Recording sessions of Dominae began in the summer of 2012, and lasted 14 months in five different "studios". According to Ford, "We worked in bedrooms, on laptops, in really nice studios, in awesome “project” studios. We used super nice, really expensive gear and really terrible broken equipment—anything that worked at the time. After switching studios and taking a break to do an unrelated session in LA, I lost some files and had to rebuild one of the sessions. I was so heartbroken, but the track ended up sounding amazing and different then we had originally planned."

Dominae is a ten-track retro 1980s-style synthpop album that lasts for a total of 36 minutes and seven seconds. Ejecta said they were influenced by romantic pop ballads, "cheap and glittery one-hit-wonders" and "fringe electronic movements," calling their influences a "schizophrenic combination of your dad's radio and your drunk cousin's record collection—from Gainsbourg to Death in June." They described their sound as electronic musically and Macomber's songwriting as pop. Artists that inspired Ejecta while making the album included Broadcast, OMD, Orbital, Cocteau Twins and the Human League. Ford said their style was "stuffed somewhere between the past and the future".

==Track information==
Dominae opens with "Mistress", which writer Lee Wakefield of The 405 said it was Macomber's "seductive croon softening a somewhat gloomy declaration." "It's Only Love" is the second song on the album. In the words of The Guardian critic Michael Cragg, it is "Built around a bubbling bassline and swathes of crystalline synth riffs," and "slinks around icily for the verses before unfurling into a dainty but naggingly catchy chorus, Macomber's hushed voice the perfect match for Ford's intricate production." The third track is "Beast", which deals with the rush of getting to know someone, followed by two-minute and 30-second "Inside".

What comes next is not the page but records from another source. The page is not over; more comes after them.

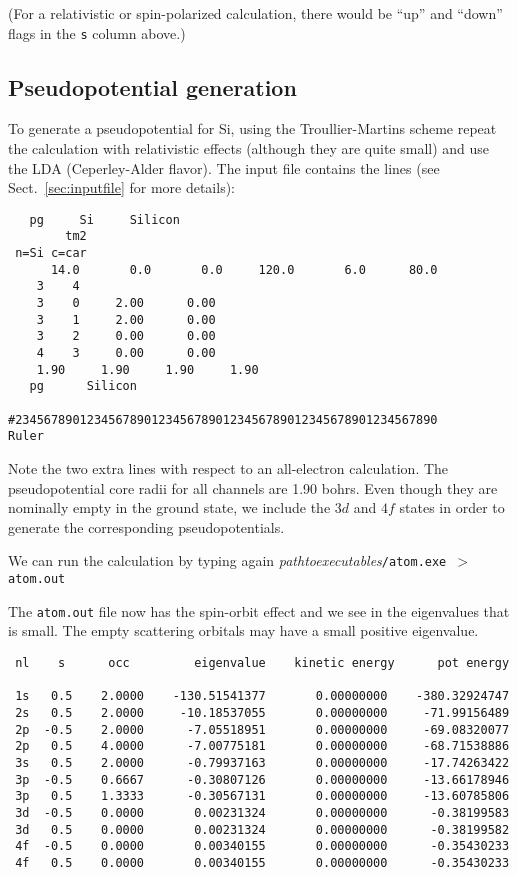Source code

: \documentclass[11pt]{article}
\begin{document}
(For a relativistic or spin-polarized calculation, there would be
``up'' and ``down'' flags in the {\tt s} column above.)

\subsection{Pseudopotential generation}

To generate a pseudopotential for Si, using
the Troullier-Martins scheme repeat the calculation with relativistic 
effects (although they are quite small) and
use the LDA (Ceperley-Alder flavor). The input file
contains the lines (see Sect.~\ref{sec:inputfile} for more
details):

\begin{verbatim}
   pg     Si     Silicon
        tm2
 n=Si c=car 
      14.0       0.0       0.0     120.0       6.0      80.0
    3    4
    3    0     2.00      0.00
    3    1     2.00      0.00
    3    2     0.00      0.00
    4    3     0.00      0.00
    1.90     1.90     1.90     1.90
   pg      Silicon
                                     
#23456789012345678901234567890123456789012345678901234567890      Ruler
\end{verbatim}

Note the two extra lines with respect to an all-electron calculation.
The pseudopotential core radii for all channels are 1.90 bohrs. Even
though they are nominally empty in the ground state, we include the
$3d$ and $4f$ states in order to generate the corresponding
pseudopotentials. 

We can run the calculation by typing again 
\textit{pathtoexecutables}\texttt{/atom.exe $>$ atom.out}

The {\tt atom.out} file now has the spin-orbit effect and we
see in the eigenvalues that is small.  The empty scattering orbitals
may have a small positive eigenvalue.

\begin{verbatim}
 nl    s      occ         eigenvalue    kinetic energy      pot energy

 1s   0.5    2.0000    -130.51541377       0.00000000    -380.32924747
 2s   0.5    2.0000     -10.18537055       0.00000000     -71.99156489
 2p  -0.5    2.0000      -7.05518951       0.00000000     -69.08320077
 2p   0.5    4.0000      -7.00775181       0.00000000     -68.71538886
 3s   0.5    2.0000      -0.79937163       0.00000000     -17.74263422
 3p  -0.5    0.6667      -0.30807126       0.00000000     -13.66178946
 3p   0.5    1.3333      -0.30567131       0.00000000     -13.60785806
 3d  -0.5    0.0000       0.00231324       0.00000000      -0.38199583
 3d   0.5    0.0000       0.00231324       0.00000000      -0.38199582
 4f  -0.5    0.0000       0.00340155       0.00000000      -0.35430233
 4f   0.5    0.0000       0.00340155       0.00000000      -0.35430233
\end{verbatim}
\end{document}
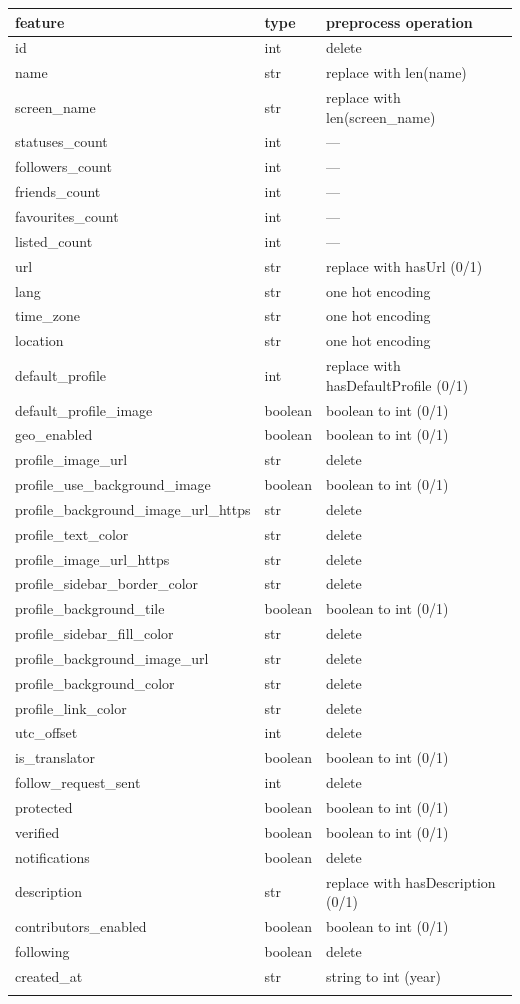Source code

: \small
\begin{center}
	\begin{tabular}{lll}
		\\feature&type&preprocess operation\\
		\hline\hline
		id&int&delete\\
		name&str&replace with len(name)\\
		screen\_name&str&replace with len(screen\_name)\\
		statuses\_count&int&---\\
		followers\_count&int&---\\
		friends\_count&int&---\\
		favourites\_count&int&---\\
		listed\_count&int&---\\
		url&str&replace with hasUrl (0/1)\\
		lang&str&one hot encoding\\
		time\_zone&str&one hot encoding\\
		location&str&one hot encoding\\
		default\_profile&int&replace with hasDefaultProfile (0/1)\\
		default\_profile\_image&boolean&boolean to int (0/1)\\
		geo\_enabled&boolean&boolean to int (0/1)\\
		profile\_image\_url&str&delete\\
		profile\_use\_background\_image&boolean&boolean to int (0/1)\\
		profile\_background\_image\_url\_https&str&delete\\
		profile\_text\_color&str&delete\\
		profile\_image\_url\_https&str&delete\\
		profile\_sidebar\_border\_color&str&delete\\
		profile\_background\_tile&boolean&boolean to int (0/1)\\
		profile\_sidebar\_fill\_color&str&delete\\
		profile\_background\_image\_url&str&delete\\
		profile\_background\_color&str&delete\\
		profile\_link\_color&str&delete\\
		utc\_offset&int&delete\\
		is\_translator&boolean&boolean to int (0/1)\\
		follow\_request\_sent&int&delete\\
		protected&boolean&boolean to int (0/1)\\
		verified&boolean&boolean to int (0/1)\\
		notifications&boolean&delete\\
		description&str&replace with hasDescription (0/1)\\
		contributors\_enabled&boolean&boolean to int (0/1)\\
		following&boolean&delete\\
		created\_at&str&string to int (year)\\\hline\\
	\end{tabular}
\end{center}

"Afraid of the Dark", the fifth track, is a disco song that Polari Magazine's Andrew Darley said has rising-up warm synths that represent "the sound of someone, broken by love, who is building up strength to protect themselves in future." "Jeremiah (The Denier)" is the sixth song, which Clash writer said had "a sun bleached feel, an atmosphere of late nights on the beach with the sand still warm underfoot."
"Eleanor Lye", track eight, deals with the death of a close friend. Earbuddy's Alex Daniel noted that in the chorus, the vocals are "washed in reverb, and while this makes most bands of this ilk sound cheesy, it adds an emotional layer to Ejecta's music that's sometimes missing otherwise." He opined that the chorus made “Eleanor Lye” "an easy highlight of the album." On the ninth song on the record, "Small Town Girl", Macomber sings over an "aggressive drumbeat [...] how she desires to see her former flame six feet under, as she searches for a spot to dig his grave." Dominae closes with "Tempest", which is less driving and a "little bit dreamier" unlike the album's other tracks. Macomber said she and Ford "thought it would be an unusual song for the album, but ultimately I'm glad we kept it." She explained about writing the song: "I had literally just run into my ex-boyfriend or something and was crying the whole time I wrote that song, so it really lends itself to a stark, simple—I'm just very exposed in the song."

==Title==
When discussing the title Dominae, Macomber described it as "a word that evokes a pleasure pain dichotomy. To my ear it's very pleasant. Submission and power. It comes from a Latin title that was used in early Europe, I believe, for a female lord (a lady, I suppose, though we don't have that kinda thing over here). The lady would naturally refer to herself in the third person in an edict like so: Dominae says no more lute playing on Tuesdays before dinner!"

==Release and promotion==
Following up to the release of Dominae, three singles came out from the album, which were "Jeremiah (The Denier)", released on August 20, 2013, "Afraid of the Dark" on September 17, 2013, and "It's Only Love" on October 10. On September 18, 2013, it was announced that the album would be released on November 4. It was issued North America by Driftless Recordings, and in the United Kingdom by Happy Death and Copyright Control.

==Critical response==

Dominae was met with mostly positive reviews from critics upon release. It earned a five-star review from Polari Magazine, where writer Andrew Darley, praising the musical and lyrical content, described it as an "accomplished album" where the group "have captured the cruelty and kindness of falling in love." A reviewer for Mojo awarded the album three stars out of five, and called it "a clutch of slow-burning, sweetly-scented '80s synth pop tunes". Earbuddy's Alex Daniel gave a liking review of Dominae, but said that it didn't feel like a dance record nor was it "psychedelic enough to appeal to a trance crowd." He also opined about Macomber's involvement being the main focus of the album, criticizing it for making it seem more like a Leanne Macomber solo project than a collaboration between her and Ford. On the negative side, James West of Loud and Quiet gave Dominae a four out of ten, calling their music "the sort of rubbery synthpop that the Basildon pair pretty much pioneered." He considered it a "sugary re-revival of foppish electro: the same well-versed nostalgia that spawned La Roux and Little Boots in 2009." He also thought that there was a "niggling feeling that nothing on ‘'Dominae’' is ear-worming enough to make them as successful just four years on."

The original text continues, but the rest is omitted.